Mouths by Lizz Huerta at Lightspeed Magazine – This story is so beautiful and raw. I think about the teeth transplant constantly, and the way the story hinges on community, and the necessity of it. This line in the very opening paragraph is so powerful: “Plumbers were holy men, exorcising the encampments of the demons of human waste.” I read this story twice, immediately starting over after finishing it, blowing off re-formatting my thesis footnotes. I also recommended it to a friend who I’d just had a conversation with where she said she didn’t read a lot of short stories because she felt she didn’t know how to read them. It’s really good.
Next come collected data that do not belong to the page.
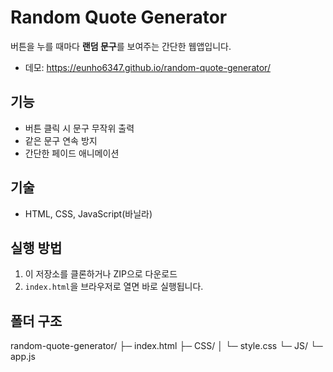 # Random Quote Generator

버튼을 누를 때마다 **랜덤 문구**를 보여주는 간단한 웹앱입니다.

- 데모: https://eunho6347.github.io/random-quote-generator/

## 기능
- 버튼 클릭 시 문구 무작위 출력
- 같은 문구 연속 방지
- 간단한 페이드 애니메이션

## 기술
- HTML, CSS, JavaScript(바닐라)

## 실행 방법
1) 이 저장소를 클론하거나 ZIP으로 다운로드  
2) `index.html`을 브라우저로 열면 바로 실행됩니다.

## 폴더 구조
random-quote-generator/
├─ index.html
├─ CSS/
│ └─ style.css
└─ JS/
└─ app.js
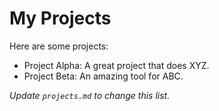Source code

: # My Projects

Here are some projects:

- Project Alpha: A great project that does XYZ.
- Project Beta: An amazing tool for ABC.

_Update `projects.md` to change this list._
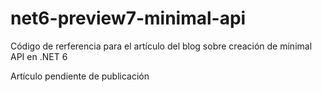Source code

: # net6-preview7-minimal-api
Código de rerferencia para el artículo del blog sobre creación de minimal API en .NET 6  


Artículo pendiente de publicación
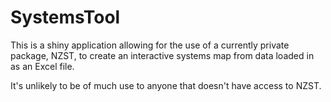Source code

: # SystemsTool

This is a shiny application allowing for the use of a currently private package, NZST, to create an interactive systems map from data loaded in as an Excel file.

It's unlikely to be of much use to anyone that doesn't have access to NZST.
Half-Eaten Cities by Vajra Chandrasekera in the anthology Everything Changes Volume II: An Anthology of Climate Fiction – I read this story and the broader anthology right after finishing The Great Derangement by Amitav Ghosh, and the two works in conjunction threw me into an absolute fever pitch. I think both are responsible for me getting more involved in bird watching and conservation, because I was so desperate to do anything to avoid the futures presented in both.

The language in this story is poetic, lyrical, like the lapping of the waves that make their way upwards. The way Chandrasekera highlights the division between rich and poor, and how climate will exacerbate that is both fantastical and all too real. The call-back to language used in Greek epics makes me somewhat hopeful for a continuing future.

At the Mouth of the River of Bees by Kij Johnson in the anthology At the Mouth of the River of Bees – I finished reading this story right before my 19-year-old cat died. The story is about a woman following a river of bees, taking her dying dog in the car with her as she does. Spoilers:

 

 

The dog lives, granted an almost-eternal life by the queen of bees. When I finished this story, I was aching, hopeful. I too, wanted my pet to live forever. Oreo had made a slight rebound, and our whole family thought we were out of the woods. But then she took a turn for the worse, and the vet suggested we put her down. I hate this story. I think it’s tremendously unfair. But also, I very much get it.